Start of INPUT MATERIAL
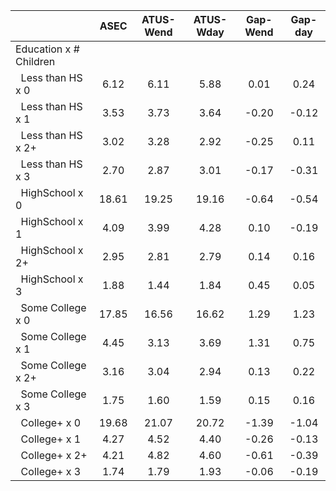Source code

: 
|                      |         ASEC |    ATUS-Wend |    ATUS-Wday |     Gap-Wend |      Gap-day |
| -------------------- | :----------: | :----------: | :----------: | :----------: | :----------: |
| Education x # Children |              |              |              |              |              |
| &nbsp;&nbsp;Less than HS x 0 |         6.12 |         6.11 |         5.88 |         0.01 |         0.24 |
| &nbsp;&nbsp;Less than HS x 1 |         3.53 |         3.73 |         3.64 |        -0.20 |        -0.12 |
| &nbsp;&nbsp;Less than HS x 2+ |         3.02 |         3.28 |         2.92 |        -0.25 |         0.11 |
| &nbsp;&nbsp;Less than HS x 3 |         2.70 |         2.87 |         3.01 |        -0.17 |        -0.31 |
| &nbsp;&nbsp;HighSchool x 0 |        18.61 |        19.25 |        19.16 |        -0.64 |        -0.54 |
| &nbsp;&nbsp;HighSchool x 1 |         4.09 |         3.99 |         4.28 |         0.10 |        -0.19 |
| &nbsp;&nbsp;HighSchool x 2+ |         2.95 |         2.81 |         2.79 |         0.14 |         0.16 |
| &nbsp;&nbsp;HighSchool x 3 |         1.88 |         1.44 |         1.84 |         0.45 |         0.05 |
| &nbsp;&nbsp;Some College x 0 |        17.85 |        16.56 |        16.62 |         1.29 |         1.23 |
| &nbsp;&nbsp;Some College x 1 |         4.45 |         3.13 |         3.69 |         1.31 |         0.75 |
| &nbsp;&nbsp;Some College x 2+ |         3.16 |         3.04 |         2.94 |         0.13 |         0.22 |
| &nbsp;&nbsp;Some College x 3 |         1.75 |         1.60 |         1.59 |         0.15 |         0.16 |
| &nbsp;&nbsp;College+ x 0 |        19.68 |        21.07 |        20.72 |        -1.39 |        -1.04 |
| &nbsp;&nbsp;College+ x 1 |         4.27 |         4.52 |         4.40 |        -0.26 |        -0.13 |
| &nbsp;&nbsp;College+ x 2+ |         4.21 |         4.82 |         4.60 |        -0.61 |        -0.39 |
| &nbsp;&nbsp;College+ x 3 |         1.74 |         1.79 |         1.93 |        -0.06 |        -0.19 |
End of INPUT MATERIAL
Once you reach the line with "than HS x 2+" in the data above, copy it and every line after it exactly, up to and including the line with "than HS x 3".

# ANSWER
| &nbsp;&nbsp;Less than HS x 2+ |         3.02 |         3.28 |         2.92 |        -0.25 |         0.11 |
| &nbsp;&nbsp;Less than HS x 3 |         2.70 |         2.87 |         3.01 |        -0.17 |        -0.31 |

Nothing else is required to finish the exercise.